Stored data |
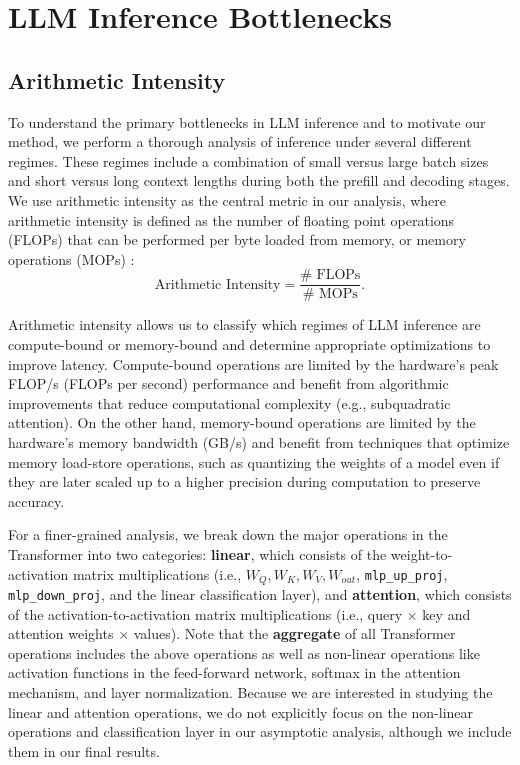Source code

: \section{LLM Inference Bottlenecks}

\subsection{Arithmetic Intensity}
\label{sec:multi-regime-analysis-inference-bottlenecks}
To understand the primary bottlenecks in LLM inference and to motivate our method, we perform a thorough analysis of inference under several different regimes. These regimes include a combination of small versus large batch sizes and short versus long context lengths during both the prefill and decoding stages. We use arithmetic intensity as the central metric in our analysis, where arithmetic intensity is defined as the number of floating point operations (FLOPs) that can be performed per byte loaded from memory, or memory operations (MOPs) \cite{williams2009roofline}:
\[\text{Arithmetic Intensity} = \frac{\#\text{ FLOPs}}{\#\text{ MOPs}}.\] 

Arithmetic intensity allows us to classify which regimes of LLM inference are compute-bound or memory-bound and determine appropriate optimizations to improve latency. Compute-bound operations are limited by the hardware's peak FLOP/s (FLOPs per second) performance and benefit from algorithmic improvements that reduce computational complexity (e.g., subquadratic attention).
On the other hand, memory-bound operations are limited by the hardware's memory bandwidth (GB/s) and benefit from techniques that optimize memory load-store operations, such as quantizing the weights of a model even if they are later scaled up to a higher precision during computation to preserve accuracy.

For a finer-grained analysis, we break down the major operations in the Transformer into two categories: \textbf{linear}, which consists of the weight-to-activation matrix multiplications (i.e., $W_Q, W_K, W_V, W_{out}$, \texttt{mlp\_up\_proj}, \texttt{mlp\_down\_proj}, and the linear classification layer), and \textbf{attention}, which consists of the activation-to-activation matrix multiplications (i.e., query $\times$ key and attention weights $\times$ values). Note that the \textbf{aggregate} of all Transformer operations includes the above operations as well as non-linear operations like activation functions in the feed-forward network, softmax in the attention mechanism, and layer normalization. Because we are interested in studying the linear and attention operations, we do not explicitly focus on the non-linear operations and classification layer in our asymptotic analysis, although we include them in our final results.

What you need to do | The copy must reproduce every entry exactly while excluding all pictures.

Result of the exercise |
Source code

: \section{LLM Inference Bottlenecks}

\subsection{Arithmetic Intensity}
\label{sec:multi-regime-analysis-inference-bottlenecks}
To understand the primary bottlenecks in LLM inference and to motivate our method, we perform a thorough analysis of inference under several different regimes. These regimes include a combination of small versus large batch sizes and short versus long context lengths during both the prefill and decoding stages. We use arithmetic intensity as the central metric in our analysis, where arithmetic intensity is defined as the number of floating point operations (FLOPs) that can be performed per byte loaded from memory, or memory operations (MOPs) \cite{williams2009roofline}:
\[\text{Arithmetic Intensity} = \frac{\#\text{ FLOPs}}{\#\text{ MOPs}}.\] 

Arithmetic intensity allows us to classify which regimes of LLM inference are compute-bound or memory-bound and determine appropriate optimizations to improve latency. Compute-bound operations are limited by the hardware's peak FLOP/s (FLOPs per second) performance and benefit from algorithmic improvements that reduce computational complexity (e.g., subquadratic attention).
On the other hand, memory-bound operations are limited by the hardware's memory bandwidth (GB/s) and benefit from techniques that optimize memory load-store operations, such as quantizing the weights of a model even if they are later scaled up to a higher precision during computation to preserve accuracy.

For a finer-grained analysis, we break down the major operations in the Transformer into two categories: \textbf{linear}, which consists of the weight-to-activation matrix multiplications (i.e., $W_Q, W_K, W_V, W_{out}$, \texttt{mlp\_up\_proj}, \texttt{mlp\_down\_proj}, and the linear classification layer), and \textbf{attention}, which consists of the activation-to-activation matrix multiplications (i.e., query $\times$ key and attention weights $\times$ values). Note that the \textbf{aggregate} of all Transformer operations includes the above operations as well as non-linear operations like activation functions in the feed-forward network, softmax in the attention mechanism, and layer normalization. Because we are interested in studying the linear and attention operations, we do not explicitly focus on the non-linear operations and classification layer in our asymptotic analysis, although we include them in our final results.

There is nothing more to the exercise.